In the swiftly evolving landscape of electrical utilities, staying ahead requires adopting cutting-edge technologies to ensure reliability, resilience, and customer satisfaction. Metrics like the System Average Interruption Duration Index (SAIDI) and System Average Interruption Frequency Index (SAIFI) are important considerations in this context. Regulatory standards frequently define benchmarks for SAIDI and SAIFI, aiming to guarantee a specified level of service reliability for consumers. A crucial step in this development is the incorporation of an outage management system (OMS).

The OMS is instrumental in efficiently handling outages by serving as an integration platform for all systems and processes responsible for power supply-related issues. By incorporating customer calls, AMI events, robust prediction engines, and real-time SCADA information, the OMS can anticipate potential outage locations on field devices. This leads to quicker problem resolution and optimal crew dispatching. Real-time crew availability ensures efficient dispatching, allowing the closest available crew with the right expertise, equipment, and materials to address the outage promptly. This blog details the implementation journey of an OMS in an electrical utility, offering broader insights into the challenges faced, strategies employed, significant impact on SAIDI, SAIFI, outage response, and lessons learned.

Understanding the need for an OMS

Within the dynamic realm of electrical utilities, ensuring a dependable and continuous supply of power is a crucial goal. With the ongoing surge in electricity demand propelled by technological progress and a growing dependence on electronic devices, the complexities of addressing and mitigating power outages intensify. Acknowledging these challenges, an electrical utility identified the need for a comprehensive solution to elevate outage management and enhance overall grid reliability.

Traditional methods of outage management, which were reactive and time-consuming with crew manually responding to locate the fault, could not keep pace with changing demands. As the electric utility landscape got more complex, the integration of renewable energy sources, the expansion of smart grid technologies, and soaring expectations of consumers for uninterrupted service needed a transformative approach. The decision to implement an OMS was a strategic response to modernize outage response, reduce downtime, and elevate the quality of service provided to customers.

Strategic planning and stakeholder collaboration

The implementation process kicked off with a detailed planning phase, where strategic considerations included thorough analysis of existing outage management procedures, active involvement of stakeholders, and close collaboration with technology vendors. As part of this comprehensive strategy, specific goals for SAIDI and SAIFI were established.

A meticulous project plan was developed, addressing key elements of timelines, resource distribution, and risk assessments. Stakeholders from various departments, including field crews, IT, and customer service, played a crucial role in ensuring the seamless integration of the outage management system with diverse operational requirements, aligning it with the objectives for enhanced service reliability.

The success of this planning phase relied on the collective efforts of stakeholders in defining project objectives, setting timelines, efficiently allocating resources, and strategically incorporating SAIDI and SAIFI goals. This approach also laid the groundwork for a system that aimed to enhance both operational efficiency and overall service reliability.
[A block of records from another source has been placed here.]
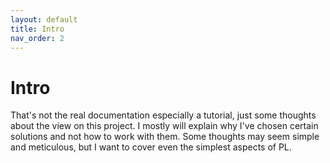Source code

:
 ```yaml
---
layout: default
title: Intro
nav_order: 2
---
```


# Intro

That's not the real documentation especially a tutorial, just some thoughts about the view on this project. I mostly will explain why I've chosen certain solutions and not how to work with them. Some thoughts may seem simple and meticulous, but I want to cover even the simplest aspects of PL.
Execution challenges and adaptive strategies

In the execution phase, resistance to change among field personnel presented a notable challenge. Engaging and addressing the concerns of those directly involved in the day-to-day operations was crucial for a smooth transition.

Ensuring a seamless transition from manual to automated processes was a critical aspect of the execution phase. User training programs were implemented to equip personnel with the necessary skills to navigate the new system, fostering acceptance of and ability to utilize the advanced technology.

Continuous communication played a vital role in addressing emerging and unforeseen challenges. Regular updates and open channels of communication helped build a shared understanding of the ongoing changes, fostering transparency and cooperation.

The responsive approach adopted during execution swiftly addressing any unexpected issues, was instrumental in maintaining momentum and gaining the support of end-users. By promptly resolving concerns and adapting strategies based on real-time feedback, the implementation process remained adaptable and effective.

Integration with existing systems

The integration of the OMS with existing systems, including supervisory control and data acquisition (SCADA), geographic information systems (GIS), customer information systems (CIS), etc., presented notable challenges in achieving seamless collaboration. The primary objective was to ensure a smooth flow of data among these systems, emphasizing interoperability, synchronization, and compatibility throughout the process. This required extensive collaboration between the organization's IT team and the OMS vendor to establish a unified and interconnected infrastructure.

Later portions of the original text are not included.